A few weeks ago, on the empty lot where the old Caton Market once stood on Flatbush Ave, a who’s who of Caribbean leaders gathered for the groundbreaking of Caton Flats, a new 14 story residential development that will house Caton Market vendors that once occupied the former dilapidated building. Through this real estate deal, the developers, BRP Company, together with the Caribbean American Chamber of Commerce and Industry (CACCI), are illustrating the contours of a future strategy for Caribbean businesses leaders, professionals, and commercial operators.

The residential portion of the project based on the 50/30/20 formula of AMI has been heralded as a symbol of equitable development. It has some of the same handicaps of other 421-A tax abatement developments in that they may not be “affordable” for many current residents in the community. Still, it’s refreshing to see that the “100% affordable” label has for once replaced the “luxury rental” tagline in the heart of Flatbush. We have some reason to remain hopeful the building will serve the working class.

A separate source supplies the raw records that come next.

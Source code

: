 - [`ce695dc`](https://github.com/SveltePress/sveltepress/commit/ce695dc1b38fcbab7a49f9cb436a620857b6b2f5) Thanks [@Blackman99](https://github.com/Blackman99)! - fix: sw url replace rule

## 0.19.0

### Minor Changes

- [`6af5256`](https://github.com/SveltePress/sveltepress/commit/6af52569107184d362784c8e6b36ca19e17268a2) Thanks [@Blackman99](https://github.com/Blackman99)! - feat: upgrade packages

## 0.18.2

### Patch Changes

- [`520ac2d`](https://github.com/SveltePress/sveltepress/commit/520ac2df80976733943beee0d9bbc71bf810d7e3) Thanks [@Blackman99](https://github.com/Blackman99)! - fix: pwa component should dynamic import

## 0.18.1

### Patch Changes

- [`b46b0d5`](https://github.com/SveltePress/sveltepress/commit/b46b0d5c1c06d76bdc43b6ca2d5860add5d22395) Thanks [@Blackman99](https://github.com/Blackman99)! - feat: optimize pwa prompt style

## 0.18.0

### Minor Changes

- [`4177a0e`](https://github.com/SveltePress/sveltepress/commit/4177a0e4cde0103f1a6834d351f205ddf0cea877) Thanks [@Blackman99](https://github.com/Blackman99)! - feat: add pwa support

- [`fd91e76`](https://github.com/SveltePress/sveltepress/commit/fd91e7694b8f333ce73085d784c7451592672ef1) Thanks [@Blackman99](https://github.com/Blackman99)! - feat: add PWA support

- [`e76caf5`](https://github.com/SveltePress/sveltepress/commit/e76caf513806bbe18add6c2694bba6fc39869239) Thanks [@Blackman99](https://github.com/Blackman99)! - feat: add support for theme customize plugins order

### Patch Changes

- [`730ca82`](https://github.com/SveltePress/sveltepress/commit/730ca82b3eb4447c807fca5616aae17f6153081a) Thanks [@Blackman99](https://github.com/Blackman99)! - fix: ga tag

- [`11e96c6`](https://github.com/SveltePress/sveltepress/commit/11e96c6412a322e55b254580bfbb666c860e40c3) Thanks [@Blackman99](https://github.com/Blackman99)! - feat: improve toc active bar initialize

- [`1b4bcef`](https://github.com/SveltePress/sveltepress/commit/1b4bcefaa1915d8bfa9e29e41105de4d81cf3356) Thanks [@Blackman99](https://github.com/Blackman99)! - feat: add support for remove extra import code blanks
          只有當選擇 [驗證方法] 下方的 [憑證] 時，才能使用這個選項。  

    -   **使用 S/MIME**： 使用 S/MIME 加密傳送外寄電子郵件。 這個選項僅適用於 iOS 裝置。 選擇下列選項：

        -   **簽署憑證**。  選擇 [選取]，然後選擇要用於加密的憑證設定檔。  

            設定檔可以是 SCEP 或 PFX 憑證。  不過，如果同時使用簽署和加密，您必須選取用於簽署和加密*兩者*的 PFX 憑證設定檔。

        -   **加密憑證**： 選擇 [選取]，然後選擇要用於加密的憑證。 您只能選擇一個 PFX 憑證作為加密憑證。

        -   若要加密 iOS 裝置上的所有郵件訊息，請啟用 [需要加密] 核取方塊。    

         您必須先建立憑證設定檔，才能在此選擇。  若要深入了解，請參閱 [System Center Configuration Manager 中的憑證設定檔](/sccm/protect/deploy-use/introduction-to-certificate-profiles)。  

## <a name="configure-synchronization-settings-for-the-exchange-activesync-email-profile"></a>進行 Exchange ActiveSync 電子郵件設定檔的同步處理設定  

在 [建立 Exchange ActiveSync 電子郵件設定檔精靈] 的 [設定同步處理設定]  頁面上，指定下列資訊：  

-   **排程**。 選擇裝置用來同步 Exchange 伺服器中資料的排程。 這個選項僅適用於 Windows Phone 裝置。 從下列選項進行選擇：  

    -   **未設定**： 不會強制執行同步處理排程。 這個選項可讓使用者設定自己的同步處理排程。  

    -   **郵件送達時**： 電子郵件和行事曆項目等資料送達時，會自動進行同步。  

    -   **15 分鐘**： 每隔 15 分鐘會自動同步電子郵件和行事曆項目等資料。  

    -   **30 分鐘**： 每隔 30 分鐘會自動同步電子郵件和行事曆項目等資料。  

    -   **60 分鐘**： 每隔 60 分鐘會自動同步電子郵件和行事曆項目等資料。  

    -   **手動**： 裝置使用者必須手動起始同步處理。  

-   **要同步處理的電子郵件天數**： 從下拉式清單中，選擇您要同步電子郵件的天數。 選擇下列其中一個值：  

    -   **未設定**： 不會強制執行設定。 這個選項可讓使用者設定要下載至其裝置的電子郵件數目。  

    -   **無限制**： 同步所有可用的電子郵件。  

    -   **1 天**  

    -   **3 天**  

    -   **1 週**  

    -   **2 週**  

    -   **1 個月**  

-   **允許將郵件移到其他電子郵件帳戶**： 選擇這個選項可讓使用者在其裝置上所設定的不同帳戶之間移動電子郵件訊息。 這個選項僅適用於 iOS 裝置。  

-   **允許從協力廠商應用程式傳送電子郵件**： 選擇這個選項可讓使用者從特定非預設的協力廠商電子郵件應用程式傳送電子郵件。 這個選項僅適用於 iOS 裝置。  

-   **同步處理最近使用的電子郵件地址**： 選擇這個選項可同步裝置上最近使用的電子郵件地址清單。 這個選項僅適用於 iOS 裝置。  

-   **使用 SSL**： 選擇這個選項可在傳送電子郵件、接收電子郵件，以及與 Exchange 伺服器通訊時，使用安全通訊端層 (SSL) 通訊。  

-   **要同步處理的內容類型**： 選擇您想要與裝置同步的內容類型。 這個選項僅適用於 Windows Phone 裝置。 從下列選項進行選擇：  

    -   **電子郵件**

From my visit to the groundbreaking ceremony and subsequent research emerges the true story about the Caton Flats Development. From its genesis it is a story about Caribbean business enterprise. Created under the original vision of Dr. Una Clarke, Flatbush Caton Market served to centralize Caribbean vendors bringing them in from the street.  Mr. Edmund Sadio, Chairman of CACCI explains the crucible for this new collaboration came by way of NYC Economic Development Corporation retaining CACCI, the market’s former managers, as an agent for the vendors. By keeping them on in an advisory role, NYCEDC’s RFP incorporated CACCI’s requests to give right-of-first refusal to the vendors in the new commercial space under rental leases. The developer BRP, under the direction of Partner and Co-Founder Meredith Marshall, a black businessman, and design architect Freeform+Deform lead by Nigerian-American Cornell graduate Anaelechi Owunwanne, won the bid by meeting these project demands. The design team worked with Dept. of City Planning through the ULURP process to successfully created R7A contextual zoning to allow for doubling the apartment density to 255 units. Magnusson Architects + Planning serve as the Architect-of-Record under the guidance of Principals Christine Hunter AIA, LEED, and Fernando Villa AIA, LEED, developing the construction documents and consulting on zoning and compliance before the Department of Buildings.

 

Along the way, this team has been creating a path for Caribbean owned enterprises. Urbane Development CEO James Johnson-Piett details the effort to professionalize, standardize and manage market operations while providing support, training, and digital resources to create alternate revenue streams for both legacy and new vendors. Working out of their temporary space on Clarendon Rd and Flatbush Avenue, Piett’s determination to make the afro-Caribbean diaspora front and center dovetails with his clear knowledge of market trends, the threats and opportunities that are both internal and external to the branding of the market itself. His outlook for the Caton Market is to create an ecosystem of Caribbean entrepreneurship, stemming from a unique and intimate understanding of the vendor culture by laying the groundwork for wealth building techniques that can bleed money back into the community. Jobs, product, service, and culture in constant combustion around the new building.

 

In what is otherwise a dark and bleak landscape for our professionals in the development world, as well as vendors and merchants navigating the commercial real-estate market, the story of Caton Flats is a bright light on the horizon. CACCI has spurred younger and more professionalized entrepreneurs in the day to day marketing and management takeover of the new market. Questions will invariably be raised about whether some vendors will survive in a quickly changing Prospect-Lefferts, and what other protections could have been afforded to them. Yet other questions must follow on how we in the Caribbean professional community can improve upon this example and compel our leadership to invest in our capabilities and skills. This development marks an important inflection point in the conversation about how our industry and political leaders funded, procured, and are carrying out an exception to the otherwise hipster driven development we’ve witnessed in other parts of Brooklyn. As we confront the new political and cultural PACTS in our community that have a direct bearing on real-estate development and rezoning, we must create new mechanisms and platforms that will allow our business class to charge forward and compete.